Mais c'est le poids dans l'ensemble considérable de la dépense publique en pourcentage du PIB en Europe qui explique la faiblesse des marges de manœuvre et la difficulté à faire émerger une stratégie fiscale consensuelle au sein de l'Union. Le constat est évidemment parallèle à celui concernant les prélèvements : poids très élevé en Europe par rapport au reste du monde et dispersion très grande. Une action en faveur d'une moindre divergence fiscale en Europe s'avère indissociable d'un programme de réduction vigoureuse des dépenses publiques et sociales en pourcentage du PIB. Cet effort mené dans l'ensemble des économies européennes constitue une des meilleures contributions à une moindre dispersion des situations nationales.
Si la crise a eu pour effet, notamment en raison de la contraction des PIB et de l'acceptation du jeu des stabilisateurs automatiques, c'est-à-dire l'acceptation de ne pas compenser l'accroissement des déficits, de porter le poids de la dépense publique en pourcentage du PIB en 2008 à un niveau de l'ordre de 51% qu'il s'agisse de la moyenne de la zone euro ou de l'UE, il existe une situation singulière par rapport à des pays comme les Etats-Unis où la dépense publique est de l'ordre de 35% du PIB en période de croissance et qui a atteint environ 39% en période de crise. En période de croissance, la moyenne européenne se situe autour de 47%. Il existe ainsi une différence structurelle de l'ordre de 11 à 12 points de PIB. Si les Européens consacraient aux dépenses publiques la même proportion que les Etats-Unis, c'est environ 1.300 milliards € qui reviendraient dans le secteur productif européen !
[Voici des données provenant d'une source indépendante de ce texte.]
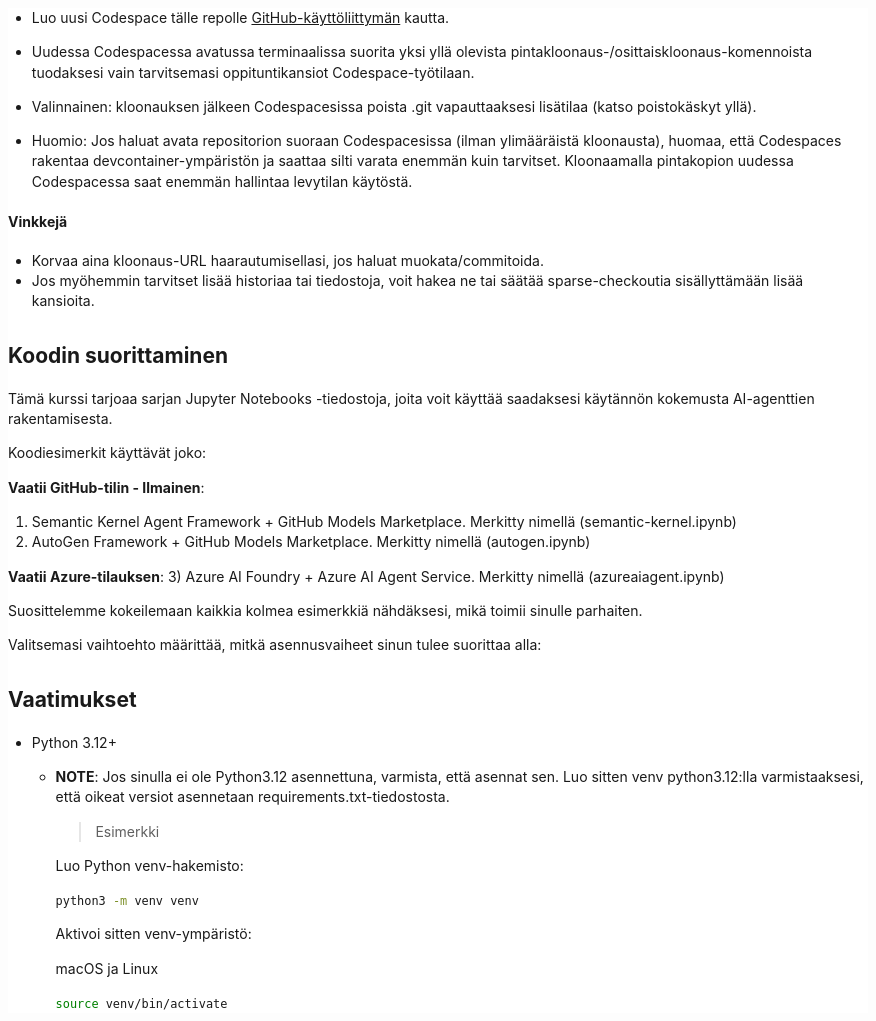 - Luo uusi Codespace tälle repolle [GitHub-käyttöliittymän](https://github.com/codespaces) kautta.  

- Uudessa Codespacessa avatussa terminaalissa suorita yksi yllä olevista pintakloonaus-/osittaiskloonaus-komennoista tuodaksesi vain tarvitsemasi oppituntikansiot Codespace-työtilaan.
- Valinnainen: kloonauksen jälkeen Codespacesissa poista .git vapauttaaksesi lisätilaa (katso poistokäskyt yllä).
- Huomio: Jos haluat avata repositorion suoraan Codespacesissa (ilman ylimääräistä kloonausta), huomaa, että Codespaces rakentaa devcontainer-ympäristön ja saattaa silti varata enemmän kuin tarvitset. Kloonaamalla pintakopion uudessa Codespacessa saat enemmän hallintaa levytilan käytöstä.

#### Vinkkejä

- Korvaa aina kloonaus-URL haarautumisellasi, jos haluat muokata/commitoida.
- Jos myöhemmin tarvitset lisää historiaa tai tiedostoja, voit hakea ne tai säätää sparse-checkoutia sisällyttämään lisää kansioita.

## Koodin suorittaminen

Tämä kurssi tarjoaa sarjan Jupyter Notebooks -tiedostoja, joita voit käyttää saadaksesi käytännön kokemusta AI-agenttien rakentamisesta.

Koodiesimerkit käyttävät joko:

**Vaatii GitHub-tilin - Ilmainen**:

1) Semantic Kernel Agent Framework + GitHub Models Marketplace. Merkitty nimellä (semantic-kernel.ipynb)
2) AutoGen Framework + GitHub Models Marketplace. Merkitty nimellä (autogen.ipynb)

**Vaatii Azure-tilauksen**:
3) Azure AI Foundry + Azure AI Agent Service. Merkitty nimellä (azureaiagent.ipynb)

Suosittelemme kokeilemaan kaikkia kolmea esimerkkiä nähdäksesi, mikä toimii sinulle parhaiten.

Valitsemasi vaihtoehto määrittää, mitkä asennusvaiheet sinun tulee suorittaa alla:

## Vaatimukset

- Python 3.12+
  - **NOTE**: Jos sinulla ei ole Python3.12 asennettuna, varmista, että asennat sen. Luo sitten venv python3.12:lla varmistaaksesi, että oikeat versiot asennetaan requirements.txt-tiedostosta.
  
    >Esimerkki

    Luo Python venv-hakemisto:

    ``` bash
    python3 -m venv venv
    ```

    Aktivoi sitten venv-ympäristö:

    macOS ja Linux

    ```bash
    source venv/bin/activate
    ```
  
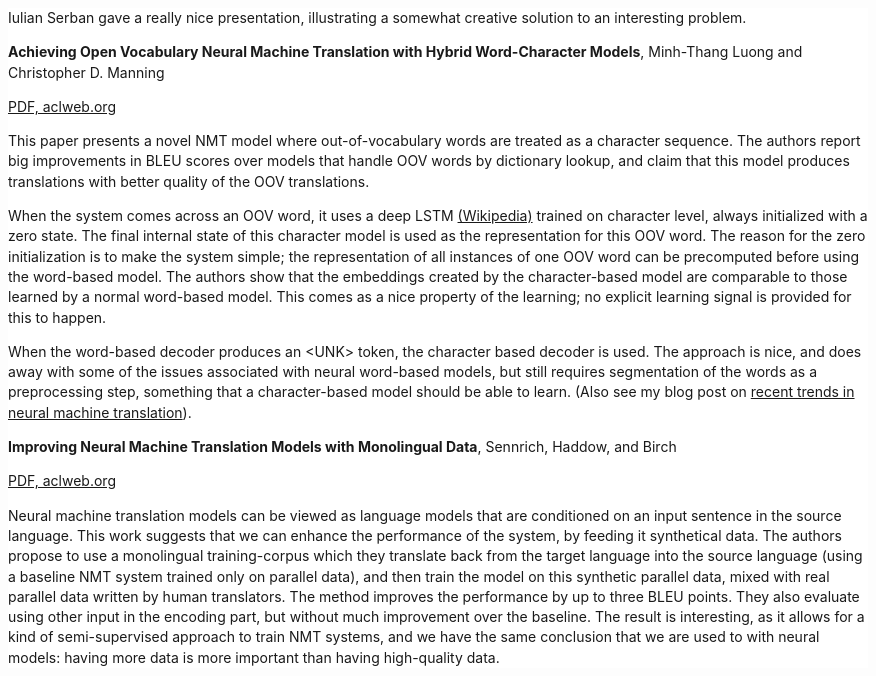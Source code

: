 Iulian Serban gave a really nice presentation, illustrating a
somewhat creative solution to an interesting problem.

**Achieving Open Vocabulary Neural Machine Translation with Hybrid Word-Character Models**, Minh-Thang Luong and Christopher D. Manning

[PDF, aclweb.org](http://aclweb.org/anthology/P/P16/P16-1100.pdf)

This paper presents a novel NMT model where out-of-vocabulary words are
treated as a character sequence. The authors report big improvements in BLEU scores
over models that handle OOV words by dictionary lookup, and claim that this
model produces translations with better quality of the OOV translations.

When the system comes across an OOV word, it uses a deep LSTM
[(Wikipedia)](https://en.wikipedia.org/wiki/Long_short-term_memory)
trained on character level, always initialized with a zero state.
The final internal state of this character model
is used as the representation for this OOV word.
The reason for the zero initialization is to make the system simple;
the representation of all instances of one OOV word can be precomputed 
before using the word-based model.
The authors show that the embeddings created by the character-based
model are comparable to those learned by a normal word-based model.
This comes as a nice property of the learning; no
explicit learning signal is provided for this to happen.

When the word-based decoder produces an &lt;UNK&gt; token, the character based
decoder is used.
The approach is nice,
and does away with some of the issues associated with neural word-based
models, but still requires segmentation of the words as a preprocessing
step, something that a character-based model should be able to learn.
(Also see my blog post on
[recent trends in neural machine translation](http://mogren.one/blog/2016/08/08/trends-in-neural-machine-translation.html)).


**Improving Neural Machine Translation Models with Monolingual Data**, Sennrich, Haddow, and Birch

[PDF, aclweb.org](http://aclweb.org/anthology/P/P16/P16-1009.pdf)

Neural machine translation models can be viewed as language models
that are conditioned on an input sentence in the source language.
This work suggests that we can enhance the performance of the system,
by feeding it synthetical data. The authors propose to use a monolingual
training-corpus which they translate back from
the target language into the source language (using a baseline
NMT system trained only on parallel data), and then
train the model on this synthetic parallel data, mixed
with real parallel data written by human translators.
The method improves the performance by up to
three BLEU points. They also evaluate using other input
in the encoding part, but without much improvement over the
baseline. The result is interesting, as it allows for a kind of
semi-supervised approach to train NMT systems, and we have
the same conclusion that we are used to with neural models:
having more data is more important than having high-quality data.

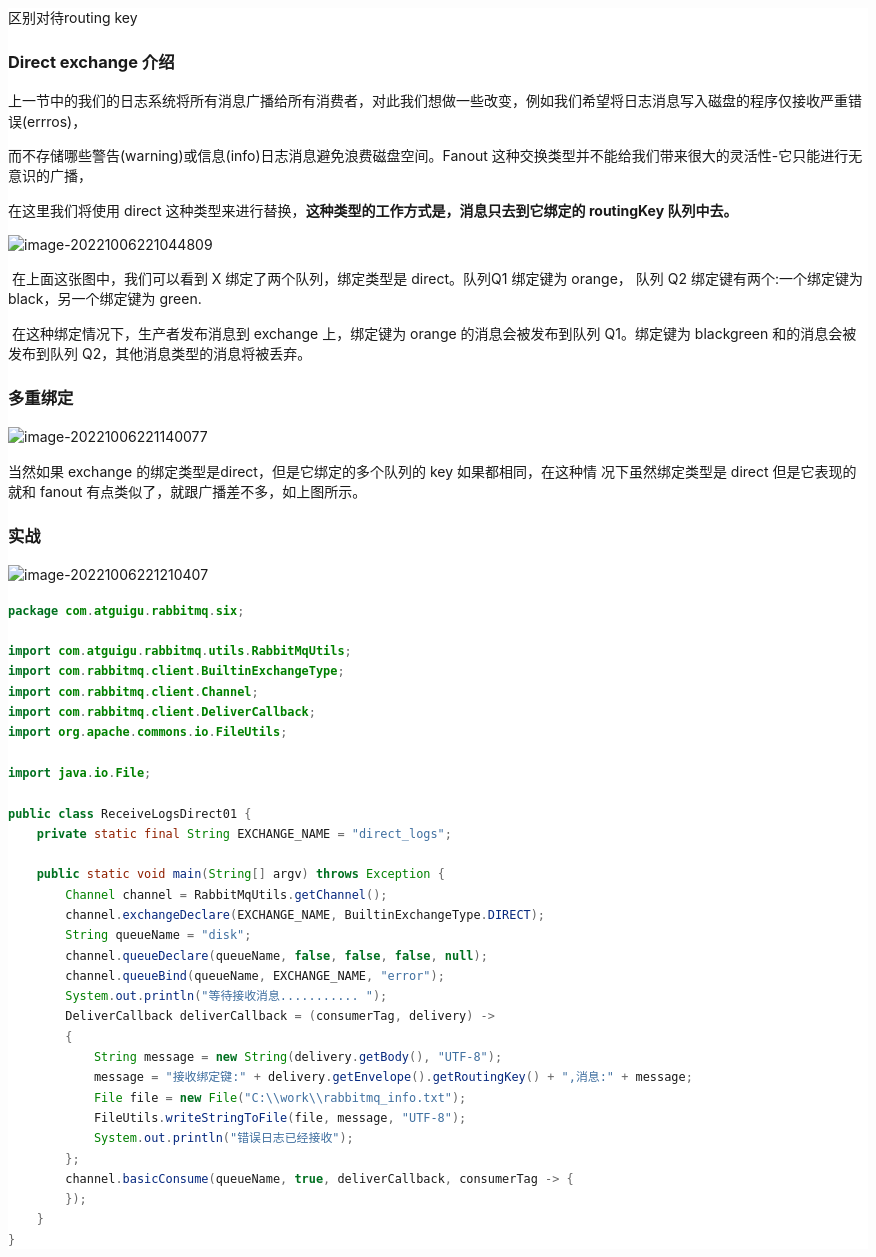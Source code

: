 区别对待routing key

### Direct exchange 介绍

​	上一节中的我们的日志系统将所有消息广播给所有消费者，对此我们想做一些改变，例如我们希望将日志消息写入磁盘的程序仅接收严重错误(errros)，

而不存储哪些警告(warning)或信息(info)日志消息避免浪费磁盘空间。Fanout 这种交换类型并不能给我们带来很大的灵活性-它只能进行无意识的广播，

在这里我们将使用 direct 这种类型来进行替换，**这种类型的工作方式是，消息只去到它绑定的 routingKey 队列中去。**

![image-20221006221044809](RabbitMQ.assets/image-20221006221044809.png)

​	在上面这张图中，我们可以看到 X 绑定了两个队列，绑定类型是 direct。队列Q1 绑定键为 orange， 队列 Q2 绑定键有两个:一个绑定键为 black，另一个绑定键为 green. 

​	在这种绑定情况下，生产者发布消息到 exchange 上，绑定键为 orange 的消息会被发布到队列 Q1。绑定键为 blackgreen 和的消息会被发布到队列 Q2，其他消息类型的消息将被丢弃。

### 多重绑定 

![image-20221006221140077](RabbitMQ.assets/image-20221006221140077.png)

当然如果 exchange 的绑定类型是direct，但是它绑定的多个队列的 key 如果都相同，在这种情 况下虽然绑定类型是 direct 但是它表现的就和 fanout 有点类似了，就跟广播差不多，如上图所示。

### 实战

![image-20221006221210407](RabbitMQ.assets/image-20221006221210407.png)

```java
package com.atguigu.rabbitmq.six;

import com.atguigu.rabbitmq.utils.RabbitMqUtils;
import com.rabbitmq.client.BuiltinExchangeType;
import com.rabbitmq.client.Channel;
import com.rabbitmq.client.DeliverCallback;
import org.apache.commons.io.FileUtils;

import java.io.File;

public class ReceiveLogsDirect01 {
    private static final String EXCHANGE_NAME = "direct_logs";

    public static void main(String[] argv) throws Exception {
        Channel channel = RabbitMqUtils.getChannel();
        channel.exchangeDeclare(EXCHANGE_NAME, BuiltinExchangeType.DIRECT);
        String queueName = "disk";
        channel.queueDeclare(queueName, false, false, false, null);
        channel.queueBind(queueName, EXCHANGE_NAME, "error");
        System.out.println("等待接收消息........... ");
        DeliverCallback deliverCallback = (consumerTag, delivery) ->
        {
            String message = new String(delivery.getBody(), "UTF-8");
            message = "接收绑定键:" + delivery.getEnvelope().getRoutingKey() + ",消息:" + message;
            File file = new File("C:\\work\\rabbitmq_info.txt");
            FileUtils.writeStringToFile(file, message, "UTF-8");
            System.out.println("错误日志已经接收");
        };
        channel.basicConsume(queueName, true, deliverCallback, consumerTag -> {
        });
    }
}
```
Le rôle dévolu à l'Etat providence au sein de l'économie et de la société est au cœur des divergences fiscales implicites entre Etats européens. Au sein de la zone euro, la dispersion des situations est très élevée. Avant la crise [7], l'Irlande consacrait 37% de son PIB aux dépenses publiques, la France 53%, le Danemark et la Suède 51%, l'Italie 48%, le Royaume-Uni 44%, l'Allemagne 43%, l'Espagne 39%, pour une moyenne de la zone à 47%. Là encore, il convient de mettre en évidence la politique suivie par l'Allemagne de réduction du poids de la dépense publique de 4,7 points de PIB entre 2003 et 2007. La première économie européenne montre ainsi qu'il est parfaitement possible de réduire le poids de la dépense publique et sociale sans compromettre le niveau de vie de sa population. Ainsi en 2008 en période de contraction de l'activité, l'Allemagne se situait pratiquement au même niveau que la France en période de croissance. En 2008, la France a consacré 56% de son PIB aux dépenses publiques et sociales soit 160 milliards € de plus que l'Allemagne (47,5%).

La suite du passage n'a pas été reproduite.